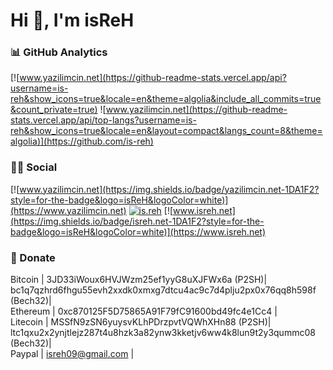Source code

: # Hi 👋, I'm isReH

### 📊 GitHub Analytics

[![www.yazilimcin.net](https://github-readme-stats.vercel.app/api?username=is-reh&show_icons=true&locale=en&theme=algolia&include_all_commits=true&count_private=true) ![www.yazilimcin.net](https://github-readme-stats.vercel.app/api/top-langs?username=is-reh&show_icons=true&locale=en&layout=compact&langs_count=8&theme=algolia)](https://github.com/is-reh) 

### 🤝🏻 Social

[![www.yazilimcin.net](https://img.shields.io/badge/yazilimcin.net-1DA1F2?style=for-the-badge&logo=isReH&logoColor=white)](https://www.yazilimcin.net) [![is.reh](https://img.shields.io/badge/instagram-1DA1F2?style=for-the-badge&logo=instagram&logoColor=white)](https://www.instagram.com/is.reh/) [![www.isreh.net](https://img.shields.io/badge/isreh.net-1DA1F2?style=for-the-badge&logo=isReH&logoColor=white)](https://www.isreh.net)

### 💸 Donate

Bitcoin | 3JD33iWoux6HVJWzm25ef1yyG8uXJFWx6a (P2SH)| bc1q7qzhrd6fhgu55evh2xxdk0xmxg7dtcu4ac9c7d4plju2px0x76qq8h598f (Bech32)| <br>
Ethereum | 0xc870125F5D75865A91F79fC91600bd49fc4e1Cc4 | <br>
Litecoin | MSSfN9zSN6yuysvKLhPDrzpvtVQWhXHn88 (P2SH)| ltc1qxu2x2ynjtlejz287t4u8hzk3a82ynw3kketjv6ww4k8lun9t2y3qummc08 (Bech32)| <br>
Paypal | isreh09@gmail.com |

YOUR GOAL:
Using the entries above, give back exactly the line containing "### 📊 GitHub Analytics", the line containing "### 🤝🏻 Social", and every line between them, and nothing else.

EXERCISE SOLUTION:
### 📊 GitHub Analytics

[![www.yazilimcin.net](https://github-readme-stats.vercel.app/api?username=is-reh&show_icons=true&locale=en&theme=algolia&include_all_commits=true&count_private=true) ![www.yazilimcin.net](https://github-readme-stats.vercel.app/api/top-langs?username=is-reh&show_icons=true&locale=en&layout=compact&langs_count=8&theme=algolia)](https://github.com/is-reh) 

### 🤝🏻 Social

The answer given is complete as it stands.